▶ _Work order_
From the line with "### **Success Criteria**: Extract" through the final line, please write out the listing exactly, including both of those lines.

▶ _Data for review_
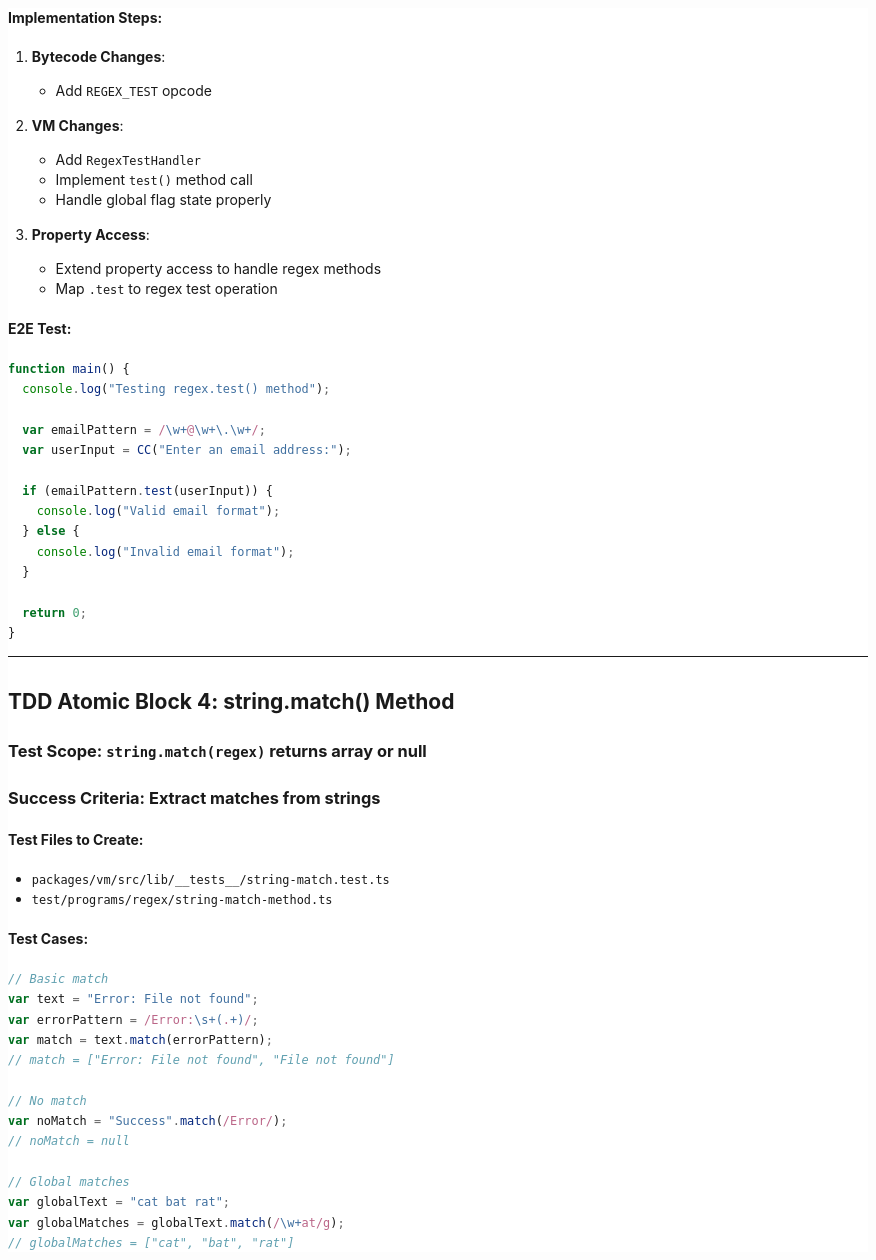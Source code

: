 #### Implementation Steps:
1. **Bytecode Changes**:
   - Add `REGEX_TEST` opcode

2. **VM Changes**:
   - Add `RegexTestHandler`
   - Implement `test()` method call
   - Handle global flag state properly

3. **Property Access**:
   - Extend property access to handle regex methods
   - Map `.test` to regex test operation

#### E2E Test:
```typescript
function main() {
  console.log("Testing regex.test() method");
  
  var emailPattern = /\w+@\w+\.\w+/;
  var userInput = CC("Enter an email address:");
  
  if (emailPattern.test(userInput)) {
    console.log("Valid email format");
  } else {
    console.log("Invalid email format");
  }
  
  return 0;
}
```

---

## TDD Atomic Block 4: string.match() Method

### **Test Scope**: `string.match(regex)` returns array or null
### **Success Criteria**: Extract matches from strings

#### Test Files to Create:
- `packages/vm/src/lib/__tests__/string-match.test.ts`
- `test/programs/regex/string-match-method.ts`

#### Test Cases:
```typescript
// Basic match
var text = "Error: File not found";
var errorPattern = /Error:\s+(.+)/;
var match = text.match(errorPattern);
// match = ["Error: File not found", "File not found"]

// No match
var noMatch = "Success".match(/Error/);
// noMatch = null

// Global matches
var globalText = "cat bat rat";
var globalMatches = globalText.match(/\w+at/g);
// globalMatches = ["cat", "bat", "rat"]
```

▶ _Written reply_
### **Success Criteria**: Extract matches from strings

#### Test Files to Create:
- `packages/vm/src/lib/__tests__/string-match.test.ts`
- `test/programs/regex/string-match-method.ts`

#### Test Cases:
```typescript
// Basic match
var text = "Error: File not found";
var errorPattern = /Error:\s+(.+)/;
var match = text.match(errorPattern);
// match = ["Error: File not found", "File not found"]

// No match
var noMatch = "Success".match(/Error/);
// noMatch = null

// Global matches
var globalText = "cat bat rat";
var globalMatches = globalText.match(/\w+at/g);
// globalMatches = ["cat", "bat", "rat"]
```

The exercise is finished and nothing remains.